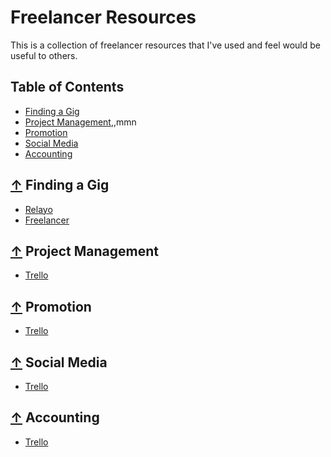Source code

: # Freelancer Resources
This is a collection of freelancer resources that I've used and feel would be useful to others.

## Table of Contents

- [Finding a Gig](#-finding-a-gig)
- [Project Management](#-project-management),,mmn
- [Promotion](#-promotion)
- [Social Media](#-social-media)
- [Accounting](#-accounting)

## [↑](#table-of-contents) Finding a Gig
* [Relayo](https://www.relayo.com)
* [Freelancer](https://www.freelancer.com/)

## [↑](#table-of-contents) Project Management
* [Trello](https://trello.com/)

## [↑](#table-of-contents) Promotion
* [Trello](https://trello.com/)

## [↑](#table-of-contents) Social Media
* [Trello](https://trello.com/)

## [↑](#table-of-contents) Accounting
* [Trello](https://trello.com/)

...

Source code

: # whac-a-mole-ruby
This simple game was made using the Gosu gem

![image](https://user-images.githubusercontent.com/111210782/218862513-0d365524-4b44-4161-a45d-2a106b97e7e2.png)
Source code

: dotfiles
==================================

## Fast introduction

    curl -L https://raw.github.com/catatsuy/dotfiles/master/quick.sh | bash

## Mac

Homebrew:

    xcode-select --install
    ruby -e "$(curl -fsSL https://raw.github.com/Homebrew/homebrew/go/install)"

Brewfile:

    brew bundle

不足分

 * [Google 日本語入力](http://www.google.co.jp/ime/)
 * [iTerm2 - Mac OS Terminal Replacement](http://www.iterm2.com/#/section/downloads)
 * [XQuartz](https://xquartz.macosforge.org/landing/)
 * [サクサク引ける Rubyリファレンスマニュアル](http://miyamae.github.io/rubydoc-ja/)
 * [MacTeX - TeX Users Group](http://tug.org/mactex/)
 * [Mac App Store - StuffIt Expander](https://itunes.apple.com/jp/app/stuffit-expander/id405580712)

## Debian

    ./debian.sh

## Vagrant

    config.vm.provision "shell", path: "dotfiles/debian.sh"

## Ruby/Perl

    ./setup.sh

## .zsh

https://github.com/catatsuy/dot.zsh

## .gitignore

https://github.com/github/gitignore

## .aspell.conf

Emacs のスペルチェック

---

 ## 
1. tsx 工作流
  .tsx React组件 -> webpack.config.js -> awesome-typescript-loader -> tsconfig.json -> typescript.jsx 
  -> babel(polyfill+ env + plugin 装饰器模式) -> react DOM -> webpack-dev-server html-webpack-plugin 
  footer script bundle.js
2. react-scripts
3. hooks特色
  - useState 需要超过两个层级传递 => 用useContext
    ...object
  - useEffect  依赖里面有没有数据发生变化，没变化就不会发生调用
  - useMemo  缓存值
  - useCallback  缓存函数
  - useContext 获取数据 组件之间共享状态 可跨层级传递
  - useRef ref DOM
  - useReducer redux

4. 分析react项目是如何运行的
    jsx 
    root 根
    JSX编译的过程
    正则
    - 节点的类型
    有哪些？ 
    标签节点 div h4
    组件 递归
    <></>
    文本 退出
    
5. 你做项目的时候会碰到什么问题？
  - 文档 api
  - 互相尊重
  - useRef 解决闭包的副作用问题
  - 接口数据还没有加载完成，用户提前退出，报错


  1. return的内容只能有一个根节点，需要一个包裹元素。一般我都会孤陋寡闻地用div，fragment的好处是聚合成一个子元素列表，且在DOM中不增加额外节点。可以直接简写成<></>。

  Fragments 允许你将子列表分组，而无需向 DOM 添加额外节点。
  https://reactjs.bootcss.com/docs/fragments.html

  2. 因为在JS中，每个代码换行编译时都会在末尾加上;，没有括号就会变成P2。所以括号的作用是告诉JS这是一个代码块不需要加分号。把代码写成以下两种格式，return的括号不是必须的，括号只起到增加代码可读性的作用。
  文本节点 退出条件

◆ **ACTIVITY**:
For the string "html", count the lines of the preceding listing in which it appears, and report the count alone.

◆ **REPLY TO THE EXERCISE**:
2